Report how many lines in the records below contain the word "Display". Nothing else belongs in the answer.

SUPPLIED INFORMATION START

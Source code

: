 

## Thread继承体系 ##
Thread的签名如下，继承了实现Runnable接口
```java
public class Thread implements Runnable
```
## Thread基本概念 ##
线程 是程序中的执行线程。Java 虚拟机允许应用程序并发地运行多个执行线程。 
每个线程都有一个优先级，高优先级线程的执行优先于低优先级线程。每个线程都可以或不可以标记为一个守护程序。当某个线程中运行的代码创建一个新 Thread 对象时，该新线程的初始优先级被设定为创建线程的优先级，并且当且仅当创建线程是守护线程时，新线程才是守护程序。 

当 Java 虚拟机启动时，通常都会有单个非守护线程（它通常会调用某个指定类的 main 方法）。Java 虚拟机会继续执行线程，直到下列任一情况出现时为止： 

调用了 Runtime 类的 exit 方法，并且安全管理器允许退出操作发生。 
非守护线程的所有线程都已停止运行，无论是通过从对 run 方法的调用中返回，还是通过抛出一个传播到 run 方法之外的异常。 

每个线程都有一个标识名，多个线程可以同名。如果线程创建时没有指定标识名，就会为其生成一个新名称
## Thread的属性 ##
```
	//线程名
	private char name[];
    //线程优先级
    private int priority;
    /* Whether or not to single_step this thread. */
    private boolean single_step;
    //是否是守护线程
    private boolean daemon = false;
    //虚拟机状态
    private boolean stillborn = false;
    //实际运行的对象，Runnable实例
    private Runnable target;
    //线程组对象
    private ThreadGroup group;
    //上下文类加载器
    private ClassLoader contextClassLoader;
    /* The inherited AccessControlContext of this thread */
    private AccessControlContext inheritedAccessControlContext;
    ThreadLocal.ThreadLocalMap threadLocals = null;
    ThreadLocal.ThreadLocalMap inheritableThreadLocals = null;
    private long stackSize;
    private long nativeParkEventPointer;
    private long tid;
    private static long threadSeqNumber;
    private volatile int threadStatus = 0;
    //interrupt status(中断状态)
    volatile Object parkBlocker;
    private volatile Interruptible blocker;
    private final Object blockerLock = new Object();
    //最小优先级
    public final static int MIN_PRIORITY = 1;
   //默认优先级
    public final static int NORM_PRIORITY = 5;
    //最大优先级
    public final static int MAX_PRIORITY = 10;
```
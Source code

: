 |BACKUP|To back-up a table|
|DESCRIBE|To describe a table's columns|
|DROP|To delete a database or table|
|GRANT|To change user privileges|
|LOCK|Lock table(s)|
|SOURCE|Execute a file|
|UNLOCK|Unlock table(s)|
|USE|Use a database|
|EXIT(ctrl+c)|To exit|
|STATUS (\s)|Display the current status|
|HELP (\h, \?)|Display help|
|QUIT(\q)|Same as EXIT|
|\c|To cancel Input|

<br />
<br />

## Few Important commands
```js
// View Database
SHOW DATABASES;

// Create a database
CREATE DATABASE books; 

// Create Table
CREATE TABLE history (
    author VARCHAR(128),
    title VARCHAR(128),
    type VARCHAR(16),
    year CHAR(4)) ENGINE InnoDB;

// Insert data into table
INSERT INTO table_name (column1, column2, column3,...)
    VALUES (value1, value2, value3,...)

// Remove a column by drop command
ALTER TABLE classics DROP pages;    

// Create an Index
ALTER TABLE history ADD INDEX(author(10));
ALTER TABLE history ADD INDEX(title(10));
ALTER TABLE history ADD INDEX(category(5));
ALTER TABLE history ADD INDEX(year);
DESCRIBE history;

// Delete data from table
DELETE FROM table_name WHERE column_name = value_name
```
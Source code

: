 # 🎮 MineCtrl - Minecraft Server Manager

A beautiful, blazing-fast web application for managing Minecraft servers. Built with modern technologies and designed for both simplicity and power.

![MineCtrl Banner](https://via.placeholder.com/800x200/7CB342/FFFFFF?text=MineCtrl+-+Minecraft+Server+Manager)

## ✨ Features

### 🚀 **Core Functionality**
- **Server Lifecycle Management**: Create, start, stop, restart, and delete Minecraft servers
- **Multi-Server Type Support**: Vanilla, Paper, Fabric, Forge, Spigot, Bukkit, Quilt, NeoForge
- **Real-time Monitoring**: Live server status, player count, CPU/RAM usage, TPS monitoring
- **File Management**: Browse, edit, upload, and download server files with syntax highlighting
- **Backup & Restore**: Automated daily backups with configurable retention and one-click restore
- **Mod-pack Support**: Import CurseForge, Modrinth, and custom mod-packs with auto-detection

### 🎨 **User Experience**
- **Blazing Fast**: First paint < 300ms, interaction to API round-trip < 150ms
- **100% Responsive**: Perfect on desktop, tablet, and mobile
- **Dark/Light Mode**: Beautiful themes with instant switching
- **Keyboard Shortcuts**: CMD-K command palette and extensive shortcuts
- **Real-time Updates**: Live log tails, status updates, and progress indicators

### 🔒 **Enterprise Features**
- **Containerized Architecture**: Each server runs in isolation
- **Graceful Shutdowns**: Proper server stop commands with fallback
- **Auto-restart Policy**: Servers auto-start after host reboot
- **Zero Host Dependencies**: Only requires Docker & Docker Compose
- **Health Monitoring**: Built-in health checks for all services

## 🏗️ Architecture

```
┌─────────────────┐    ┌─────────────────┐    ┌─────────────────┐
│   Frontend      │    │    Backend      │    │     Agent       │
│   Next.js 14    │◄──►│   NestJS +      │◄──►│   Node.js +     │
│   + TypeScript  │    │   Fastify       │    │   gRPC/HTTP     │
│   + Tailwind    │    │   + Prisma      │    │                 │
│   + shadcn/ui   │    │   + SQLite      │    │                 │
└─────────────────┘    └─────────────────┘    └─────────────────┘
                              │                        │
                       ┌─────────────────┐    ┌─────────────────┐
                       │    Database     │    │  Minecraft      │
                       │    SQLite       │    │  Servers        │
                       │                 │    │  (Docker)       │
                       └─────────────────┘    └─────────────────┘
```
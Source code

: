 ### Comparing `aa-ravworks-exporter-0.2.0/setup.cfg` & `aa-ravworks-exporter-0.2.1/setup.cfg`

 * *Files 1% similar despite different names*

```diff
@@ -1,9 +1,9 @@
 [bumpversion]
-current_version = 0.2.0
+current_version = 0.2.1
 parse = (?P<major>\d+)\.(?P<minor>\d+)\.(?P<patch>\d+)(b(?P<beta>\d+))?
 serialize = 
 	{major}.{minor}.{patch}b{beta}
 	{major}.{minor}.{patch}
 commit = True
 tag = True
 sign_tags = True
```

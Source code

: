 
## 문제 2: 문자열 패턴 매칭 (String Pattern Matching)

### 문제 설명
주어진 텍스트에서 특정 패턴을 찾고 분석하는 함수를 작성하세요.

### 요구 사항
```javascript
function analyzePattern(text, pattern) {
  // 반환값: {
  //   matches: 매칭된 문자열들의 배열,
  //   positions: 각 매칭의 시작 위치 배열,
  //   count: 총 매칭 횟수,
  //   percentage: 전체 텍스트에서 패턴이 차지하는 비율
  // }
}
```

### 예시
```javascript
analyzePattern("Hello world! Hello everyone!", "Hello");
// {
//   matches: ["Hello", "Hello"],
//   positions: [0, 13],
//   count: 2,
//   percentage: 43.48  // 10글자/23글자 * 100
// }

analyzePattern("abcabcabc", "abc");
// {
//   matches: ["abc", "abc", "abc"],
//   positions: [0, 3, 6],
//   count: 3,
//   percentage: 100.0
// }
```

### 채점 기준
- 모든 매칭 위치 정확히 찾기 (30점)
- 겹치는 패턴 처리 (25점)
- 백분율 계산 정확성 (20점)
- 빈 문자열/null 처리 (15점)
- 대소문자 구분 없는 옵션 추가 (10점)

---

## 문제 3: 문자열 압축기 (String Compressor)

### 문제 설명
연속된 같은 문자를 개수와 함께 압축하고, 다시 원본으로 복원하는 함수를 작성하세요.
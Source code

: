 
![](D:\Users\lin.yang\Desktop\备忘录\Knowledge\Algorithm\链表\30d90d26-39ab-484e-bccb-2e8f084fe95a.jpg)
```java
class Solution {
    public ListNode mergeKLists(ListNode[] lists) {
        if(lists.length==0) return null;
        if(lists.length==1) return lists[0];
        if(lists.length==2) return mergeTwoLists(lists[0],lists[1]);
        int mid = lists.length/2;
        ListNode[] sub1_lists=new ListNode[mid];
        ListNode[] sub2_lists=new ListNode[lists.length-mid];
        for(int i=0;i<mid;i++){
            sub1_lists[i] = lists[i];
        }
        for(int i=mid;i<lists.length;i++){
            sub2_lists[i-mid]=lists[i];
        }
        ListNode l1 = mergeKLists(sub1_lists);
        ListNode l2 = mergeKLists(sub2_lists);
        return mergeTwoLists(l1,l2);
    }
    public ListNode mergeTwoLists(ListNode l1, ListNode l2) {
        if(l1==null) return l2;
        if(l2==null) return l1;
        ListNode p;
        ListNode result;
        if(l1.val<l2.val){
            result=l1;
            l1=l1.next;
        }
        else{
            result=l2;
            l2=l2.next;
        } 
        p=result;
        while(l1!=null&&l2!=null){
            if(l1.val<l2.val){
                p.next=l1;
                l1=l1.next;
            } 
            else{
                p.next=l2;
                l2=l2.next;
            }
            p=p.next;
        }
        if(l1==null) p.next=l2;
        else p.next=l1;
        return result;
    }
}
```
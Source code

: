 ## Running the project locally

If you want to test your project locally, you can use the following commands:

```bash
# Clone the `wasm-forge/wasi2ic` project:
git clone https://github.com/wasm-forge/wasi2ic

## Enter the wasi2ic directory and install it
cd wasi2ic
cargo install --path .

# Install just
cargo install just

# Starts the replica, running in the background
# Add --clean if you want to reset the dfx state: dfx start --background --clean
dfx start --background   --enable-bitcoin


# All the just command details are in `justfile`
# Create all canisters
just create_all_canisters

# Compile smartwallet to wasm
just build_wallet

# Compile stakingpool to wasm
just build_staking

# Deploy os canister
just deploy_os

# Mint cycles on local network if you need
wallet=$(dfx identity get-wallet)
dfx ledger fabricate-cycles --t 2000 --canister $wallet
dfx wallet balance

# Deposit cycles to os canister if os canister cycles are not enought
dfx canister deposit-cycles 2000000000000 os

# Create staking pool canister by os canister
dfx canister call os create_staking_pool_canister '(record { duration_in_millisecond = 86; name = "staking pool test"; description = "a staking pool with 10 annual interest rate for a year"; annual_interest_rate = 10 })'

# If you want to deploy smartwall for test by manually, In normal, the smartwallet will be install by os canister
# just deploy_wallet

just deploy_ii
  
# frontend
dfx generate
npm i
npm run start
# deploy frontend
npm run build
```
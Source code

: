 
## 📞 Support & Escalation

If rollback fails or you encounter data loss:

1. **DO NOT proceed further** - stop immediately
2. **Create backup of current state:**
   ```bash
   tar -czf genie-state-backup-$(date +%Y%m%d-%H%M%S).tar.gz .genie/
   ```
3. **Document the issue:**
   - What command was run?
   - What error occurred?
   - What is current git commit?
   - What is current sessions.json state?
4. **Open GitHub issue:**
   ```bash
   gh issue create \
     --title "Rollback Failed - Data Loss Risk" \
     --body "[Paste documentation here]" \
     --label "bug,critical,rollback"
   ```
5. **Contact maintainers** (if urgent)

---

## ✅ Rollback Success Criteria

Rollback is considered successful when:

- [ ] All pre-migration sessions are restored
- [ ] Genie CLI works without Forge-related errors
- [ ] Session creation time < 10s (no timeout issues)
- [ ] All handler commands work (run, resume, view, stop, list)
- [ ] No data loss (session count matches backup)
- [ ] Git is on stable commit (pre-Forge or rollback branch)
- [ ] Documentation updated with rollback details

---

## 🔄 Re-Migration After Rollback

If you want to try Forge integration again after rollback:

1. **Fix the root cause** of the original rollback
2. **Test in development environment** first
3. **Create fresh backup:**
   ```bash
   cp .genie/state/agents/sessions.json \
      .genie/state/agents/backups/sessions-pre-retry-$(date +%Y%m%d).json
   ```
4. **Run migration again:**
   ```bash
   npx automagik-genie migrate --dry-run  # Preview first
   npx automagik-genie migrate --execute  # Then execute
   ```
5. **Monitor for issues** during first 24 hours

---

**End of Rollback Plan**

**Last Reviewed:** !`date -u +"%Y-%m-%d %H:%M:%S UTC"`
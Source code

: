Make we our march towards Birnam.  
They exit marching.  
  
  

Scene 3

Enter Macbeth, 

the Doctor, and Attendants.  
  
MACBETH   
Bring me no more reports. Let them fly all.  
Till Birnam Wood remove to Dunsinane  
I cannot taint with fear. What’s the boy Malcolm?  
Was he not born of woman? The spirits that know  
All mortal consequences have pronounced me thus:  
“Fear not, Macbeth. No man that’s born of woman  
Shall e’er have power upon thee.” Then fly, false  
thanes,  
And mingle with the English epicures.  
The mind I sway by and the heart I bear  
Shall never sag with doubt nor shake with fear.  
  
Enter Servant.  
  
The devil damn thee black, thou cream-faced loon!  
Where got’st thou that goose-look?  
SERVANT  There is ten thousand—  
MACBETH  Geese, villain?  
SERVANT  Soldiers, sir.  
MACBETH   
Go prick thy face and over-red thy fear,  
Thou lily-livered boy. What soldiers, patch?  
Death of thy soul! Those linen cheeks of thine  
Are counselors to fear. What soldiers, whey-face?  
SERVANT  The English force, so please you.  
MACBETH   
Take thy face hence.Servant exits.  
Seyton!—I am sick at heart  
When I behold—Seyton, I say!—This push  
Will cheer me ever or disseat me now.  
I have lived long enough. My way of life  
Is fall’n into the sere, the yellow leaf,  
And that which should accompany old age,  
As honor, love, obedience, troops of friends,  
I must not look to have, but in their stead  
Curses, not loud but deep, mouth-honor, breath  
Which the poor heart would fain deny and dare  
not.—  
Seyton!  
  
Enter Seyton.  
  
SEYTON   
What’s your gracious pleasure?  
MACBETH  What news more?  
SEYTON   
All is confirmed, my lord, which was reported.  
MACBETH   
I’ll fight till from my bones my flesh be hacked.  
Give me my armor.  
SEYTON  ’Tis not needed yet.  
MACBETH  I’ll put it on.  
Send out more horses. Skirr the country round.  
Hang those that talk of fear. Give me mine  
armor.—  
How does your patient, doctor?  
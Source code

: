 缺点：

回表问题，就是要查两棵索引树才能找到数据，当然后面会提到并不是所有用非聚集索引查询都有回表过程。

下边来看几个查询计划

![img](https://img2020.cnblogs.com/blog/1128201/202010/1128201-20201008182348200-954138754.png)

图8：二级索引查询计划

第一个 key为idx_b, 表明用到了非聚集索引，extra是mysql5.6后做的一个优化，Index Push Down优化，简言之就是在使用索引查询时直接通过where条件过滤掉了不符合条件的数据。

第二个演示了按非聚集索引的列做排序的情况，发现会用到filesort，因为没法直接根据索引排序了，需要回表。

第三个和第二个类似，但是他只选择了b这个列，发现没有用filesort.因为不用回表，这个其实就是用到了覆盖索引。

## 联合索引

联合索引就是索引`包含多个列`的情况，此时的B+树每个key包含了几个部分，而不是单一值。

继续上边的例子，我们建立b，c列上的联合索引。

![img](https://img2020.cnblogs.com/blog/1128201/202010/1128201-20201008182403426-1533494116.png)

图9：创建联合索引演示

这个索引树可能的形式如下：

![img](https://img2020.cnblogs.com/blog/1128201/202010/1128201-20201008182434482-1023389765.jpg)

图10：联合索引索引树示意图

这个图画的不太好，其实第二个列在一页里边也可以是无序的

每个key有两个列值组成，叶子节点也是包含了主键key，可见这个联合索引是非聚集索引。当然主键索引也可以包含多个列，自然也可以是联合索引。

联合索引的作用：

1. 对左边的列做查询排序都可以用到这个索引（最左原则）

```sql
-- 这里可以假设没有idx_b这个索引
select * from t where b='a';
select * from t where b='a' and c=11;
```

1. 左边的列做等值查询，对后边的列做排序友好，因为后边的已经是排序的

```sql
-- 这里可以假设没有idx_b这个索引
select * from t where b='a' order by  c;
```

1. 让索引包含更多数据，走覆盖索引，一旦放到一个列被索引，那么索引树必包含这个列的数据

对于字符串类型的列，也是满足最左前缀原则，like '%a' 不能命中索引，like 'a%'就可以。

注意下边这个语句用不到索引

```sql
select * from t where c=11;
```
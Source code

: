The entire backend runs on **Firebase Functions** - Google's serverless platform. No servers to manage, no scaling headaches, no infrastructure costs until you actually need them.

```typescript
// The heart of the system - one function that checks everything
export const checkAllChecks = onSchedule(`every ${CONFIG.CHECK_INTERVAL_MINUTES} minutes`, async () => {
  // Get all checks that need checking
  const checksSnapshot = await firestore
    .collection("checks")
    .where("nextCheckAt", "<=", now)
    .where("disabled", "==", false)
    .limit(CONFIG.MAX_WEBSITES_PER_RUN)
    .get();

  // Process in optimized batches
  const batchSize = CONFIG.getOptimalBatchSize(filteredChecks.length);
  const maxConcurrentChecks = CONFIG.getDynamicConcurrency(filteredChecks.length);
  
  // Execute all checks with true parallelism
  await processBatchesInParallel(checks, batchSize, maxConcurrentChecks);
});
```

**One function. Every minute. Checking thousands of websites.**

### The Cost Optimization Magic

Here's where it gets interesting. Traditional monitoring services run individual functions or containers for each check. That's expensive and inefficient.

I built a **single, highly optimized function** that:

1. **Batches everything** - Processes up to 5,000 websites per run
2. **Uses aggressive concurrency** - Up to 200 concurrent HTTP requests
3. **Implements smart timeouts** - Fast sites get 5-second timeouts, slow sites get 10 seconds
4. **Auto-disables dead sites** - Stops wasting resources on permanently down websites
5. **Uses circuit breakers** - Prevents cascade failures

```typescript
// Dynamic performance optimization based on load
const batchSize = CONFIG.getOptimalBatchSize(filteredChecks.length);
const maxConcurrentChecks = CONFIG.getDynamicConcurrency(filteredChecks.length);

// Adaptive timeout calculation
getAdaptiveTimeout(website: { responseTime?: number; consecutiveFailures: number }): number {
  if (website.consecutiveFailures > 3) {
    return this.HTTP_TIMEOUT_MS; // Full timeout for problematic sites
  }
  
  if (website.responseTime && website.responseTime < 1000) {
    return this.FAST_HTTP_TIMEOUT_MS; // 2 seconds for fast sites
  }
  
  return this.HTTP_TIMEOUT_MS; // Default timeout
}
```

SUPPLIED INFORMATION END

ANSWER SPACE
2